5 decades of Elton John

This is Sir Elton Hercules John's week. On Thursday, May 30, in Great Britain, it was the official premiere of the biopic of one of the most legendary singers and pianists of world music. This promises to be one of the most extravagant biographical films of all, just the name of the film, Rocket Man, suggests that it will be so.

Leer en español: 5 décadas de Elton John

It all started in 1967 when two geniuses met through an advertisement for the musical label Liberty in a newspaper: one was a born lyricist and the other was a pianist and singer from another world. Ray Williams, responsible for such an announcement, joined Bernie Taupin and Elton, who at the time was known by his real name, Reginnald Dwight. Together they would create one of the most successful and enviable pairs in the history of music, which is still intact to this day.

Today we gave ourselves the luxury of taking a song from the Englishman -or better, from the duo John-Taupin- by decade to celebrate half a century of musical career that has made these two characters an important part of the history of music.

1. 'Empty Sky' – Empty Sky (1969)

From 1967 until mid-1968s, the duo Elton-Taupin worked day and night composing music for the American label Liberty and, the following year, on the independent British label DJM. Among their most successful compositions is a song candidate to represent the United Kingdom at Eurovision, entitled 'I can not go on (living without you)'. However, all they composed was simple pop music, because everything was composed in less than an hour.

It was publicist Steve Brown's idea to get the musical couple John-Taupin into DJM's studio from the mid-1968s until the beginning of next year to compose much more complex songs, with more passion; to release their own disc to see how things turn out. On June 6, Empty Sky arrived at the English record stores. The record did not strongly impact the market nor was it one of the best albums of the year according to the critics, but the musical experts saw the enormous potential, especially of Elton John as a pianist.

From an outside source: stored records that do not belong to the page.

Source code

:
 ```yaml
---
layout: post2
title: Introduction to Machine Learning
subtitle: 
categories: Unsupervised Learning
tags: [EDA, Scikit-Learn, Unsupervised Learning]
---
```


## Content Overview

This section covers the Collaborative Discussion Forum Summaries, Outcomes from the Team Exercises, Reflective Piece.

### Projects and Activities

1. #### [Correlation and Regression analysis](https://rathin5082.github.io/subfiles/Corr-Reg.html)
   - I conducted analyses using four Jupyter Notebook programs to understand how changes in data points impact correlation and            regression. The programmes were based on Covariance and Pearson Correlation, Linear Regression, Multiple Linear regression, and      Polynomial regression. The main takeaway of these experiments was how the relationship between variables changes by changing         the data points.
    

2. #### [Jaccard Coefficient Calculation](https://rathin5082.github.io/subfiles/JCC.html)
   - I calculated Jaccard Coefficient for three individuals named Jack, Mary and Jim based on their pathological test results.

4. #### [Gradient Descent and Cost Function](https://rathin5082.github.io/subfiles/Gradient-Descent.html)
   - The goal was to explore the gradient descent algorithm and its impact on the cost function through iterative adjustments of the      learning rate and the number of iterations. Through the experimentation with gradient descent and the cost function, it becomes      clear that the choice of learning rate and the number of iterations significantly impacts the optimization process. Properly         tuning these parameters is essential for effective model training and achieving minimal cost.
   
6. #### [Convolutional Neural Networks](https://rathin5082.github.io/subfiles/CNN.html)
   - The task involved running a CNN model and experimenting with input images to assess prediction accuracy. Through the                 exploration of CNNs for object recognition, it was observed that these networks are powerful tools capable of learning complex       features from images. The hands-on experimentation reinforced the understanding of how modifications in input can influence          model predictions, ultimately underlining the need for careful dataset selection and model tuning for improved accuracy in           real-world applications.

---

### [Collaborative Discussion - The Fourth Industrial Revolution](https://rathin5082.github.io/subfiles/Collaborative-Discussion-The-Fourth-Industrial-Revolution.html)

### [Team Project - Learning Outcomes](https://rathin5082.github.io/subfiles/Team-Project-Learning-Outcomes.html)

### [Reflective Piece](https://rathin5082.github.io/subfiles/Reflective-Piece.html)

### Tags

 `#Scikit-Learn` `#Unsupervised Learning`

This is not the typical album by Elton John, he is much more rock and psychedelic than his later works. For the first decade of 'Rocket Man's' musical career, we leave you a song with the same name as the debut album, an eight-minute rock-hard trance that opens the album. Including a song like that in the first LP, much more on the debut album, is a risky move that many think of as a suicide.

Read also: Rocketman and the rise of biopics

2. 'Someone Saved My Life Tonight' – Captain Fantastic and the Brown Dirt Cowboy (1975)

Between 1970 and 1976, Elton John launched ten albums. That's right, long plays. The couple Taupin-John did not complicate things while composing. In fact, the 1974 Caribou was composed in two weeks during a tour they were giving. The LP reached number 1 in the United Kingdom, making it the third one to reach such feat of the ten discs mentioned. The album that followed Caribou, the Captain Fantastic, is mostly autobiographical and recounts the life of Taupin-John since they started working on composing simple songs for several artists of Liberty and DJM until 1975.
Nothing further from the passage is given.